Retype each record exactly; no pictures.
----
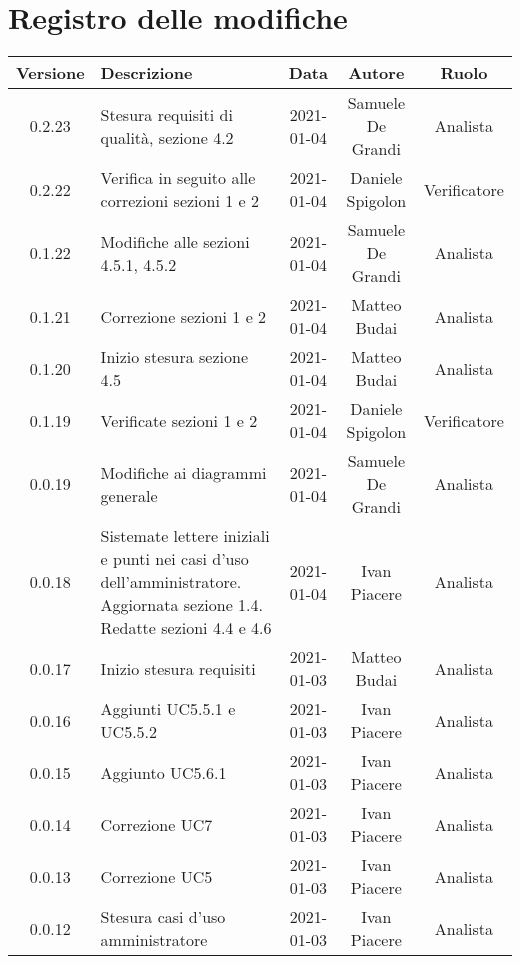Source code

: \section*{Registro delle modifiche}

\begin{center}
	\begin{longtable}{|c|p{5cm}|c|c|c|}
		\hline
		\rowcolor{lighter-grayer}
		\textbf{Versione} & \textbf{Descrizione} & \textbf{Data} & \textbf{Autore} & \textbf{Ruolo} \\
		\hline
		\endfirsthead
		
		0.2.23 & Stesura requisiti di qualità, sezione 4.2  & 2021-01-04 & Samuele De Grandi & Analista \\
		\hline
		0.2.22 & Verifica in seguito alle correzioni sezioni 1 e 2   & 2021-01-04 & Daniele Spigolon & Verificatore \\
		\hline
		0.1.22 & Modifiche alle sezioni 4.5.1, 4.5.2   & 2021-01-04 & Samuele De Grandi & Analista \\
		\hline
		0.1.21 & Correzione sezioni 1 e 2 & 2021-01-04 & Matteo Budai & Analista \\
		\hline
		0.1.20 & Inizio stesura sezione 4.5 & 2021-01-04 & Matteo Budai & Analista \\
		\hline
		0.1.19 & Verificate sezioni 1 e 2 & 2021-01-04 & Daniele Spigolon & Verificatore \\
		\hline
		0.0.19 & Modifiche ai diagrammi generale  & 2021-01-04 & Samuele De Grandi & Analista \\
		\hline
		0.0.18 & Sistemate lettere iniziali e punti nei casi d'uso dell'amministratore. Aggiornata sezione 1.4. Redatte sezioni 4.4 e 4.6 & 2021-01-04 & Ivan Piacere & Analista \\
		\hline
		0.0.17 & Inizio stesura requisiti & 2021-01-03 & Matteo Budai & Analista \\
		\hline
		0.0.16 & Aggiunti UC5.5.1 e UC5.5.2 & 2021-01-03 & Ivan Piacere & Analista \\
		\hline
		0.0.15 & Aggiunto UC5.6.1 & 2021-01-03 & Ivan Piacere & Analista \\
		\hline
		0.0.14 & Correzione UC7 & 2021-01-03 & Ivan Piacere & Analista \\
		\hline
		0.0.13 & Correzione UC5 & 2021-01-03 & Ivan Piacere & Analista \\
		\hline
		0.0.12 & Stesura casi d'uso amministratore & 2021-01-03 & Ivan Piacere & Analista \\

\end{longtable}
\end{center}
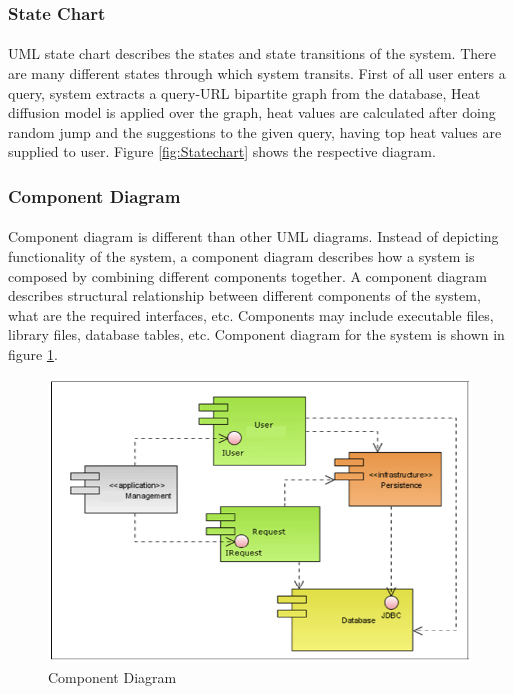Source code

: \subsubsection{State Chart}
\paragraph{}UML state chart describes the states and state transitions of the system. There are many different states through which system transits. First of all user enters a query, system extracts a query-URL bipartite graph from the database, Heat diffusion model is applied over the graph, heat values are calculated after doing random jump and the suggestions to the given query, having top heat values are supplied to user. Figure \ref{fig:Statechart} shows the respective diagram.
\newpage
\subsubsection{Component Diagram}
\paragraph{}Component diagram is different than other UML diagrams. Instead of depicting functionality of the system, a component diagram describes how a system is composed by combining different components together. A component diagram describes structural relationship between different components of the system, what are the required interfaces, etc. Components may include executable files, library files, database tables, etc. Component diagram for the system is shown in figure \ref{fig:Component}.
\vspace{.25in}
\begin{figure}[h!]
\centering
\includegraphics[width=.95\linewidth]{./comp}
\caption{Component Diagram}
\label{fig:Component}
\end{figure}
----
Result for this task >>
Source code

: \section*{Registro delle modifiche}

\begin{center}
	\begin{longtable}{|c|p{5cm}|c|c|c|}
		\hline
		\rowcolor{lighter-grayer}
		\textbf{Versione} & \textbf{Descrizione} & \textbf{Data} & \textbf{Autore} & \textbf{Ruolo} \\
		\hline
		\endfirsthead
		
		0.2.23 & Stesura requisiti di qualità, sezione 4.2  & 2021-01-04 & Samuele De Grandi & Analista \\
		\hline
		0.2.22 & Verifica in seguito alle correzioni sezioni 1 e 2   & 2021-01-04 & Daniele Spigolon & Verificatore \\
		\hline
		0.1.22 & Modifiche alle sezioni 4.5.1, 4.5.2   & 2021-01-04 & Samuele De Grandi & Analista \\
		\hline
		0.1.21 & Correzione sezioni 1 e 2 & 2021-01-04 & Matteo Budai & Analista \\
		\hline
		0.1.20 & Inizio stesura sezione 4.5 & 2021-01-04 & Matteo Budai & Analista \\
		\hline
		0.1.19 & Verificate sezioni 1 e 2 & 2021-01-04 & Daniele Spigolon & Verificatore \\
		\hline
		0.0.19 & Modifiche ai diagrammi generale  & 2021-01-04 & Samuele De Grandi & Analista \\
		\hline
		0.0.18 & Sistemate lettere iniziali e punti nei casi d'uso dell'amministratore. Aggiornata sezione 1.4. Redatte sezioni 4.4 e 4.6 & 2021-01-04 & Ivan Piacere & Analista \\
		\hline
		0.0.17 & Inizio stesura requisiti & 2021-01-03 & Matteo Budai & Analista \\
		\hline
		0.0.16 & Aggiunti UC5.5.1 e UC5.5.2 & 2021-01-03 & Ivan Piacere & Analista \\
		\hline
		0.0.15 & Aggiunto UC5.6.1 & 2021-01-03 & Ivan Piacere & Analista \\
		\hline
		0.0.14 & Correzione UC7 & 2021-01-03 & Ivan Piacere & Analista \\
		\hline
		0.0.13 & Correzione UC5 & 2021-01-03 & Ivan Piacere & Analista \\
		\hline
		0.0.12 & Stesura casi d'uso amministratore & 2021-01-03 & Ivan Piacere & Analista \\

\end{longtable}
\end{center}
Source code

: \subsubsection{State Chart}
\paragraph{}UML state chart describes the states and state transitions of the system. There are many different states through which system transits. First of all user enters a query, system extracts a query-URL bipartite graph from the database, Heat diffusion model is applied over the graph, heat values are calculated after doing random jump and the suggestions to the given query, having top heat values are supplied to user. Figure \ref{fig:Statechart} shows the respective diagram.
\newpage
\subsubsection{Component Diagram}
\paragraph{}Component diagram is different than other UML diagrams. Instead of depicting functionality of the system, a component diagram describes how a system is composed by combining different components together. A component diagram describes structural relationship between different components of the system, what are the required interfaces, etc. Components may include executable files, library files, database tables, etc. Component diagram for the system is shown in figure \ref{fig:Component}.
\vspace{.25in}
\begin{figure}[h!]
\centering
\includegraphics[width=.95\linewidth]{./comp}
\caption{Component Diagram}
\label{fig:Component}
\end{figure}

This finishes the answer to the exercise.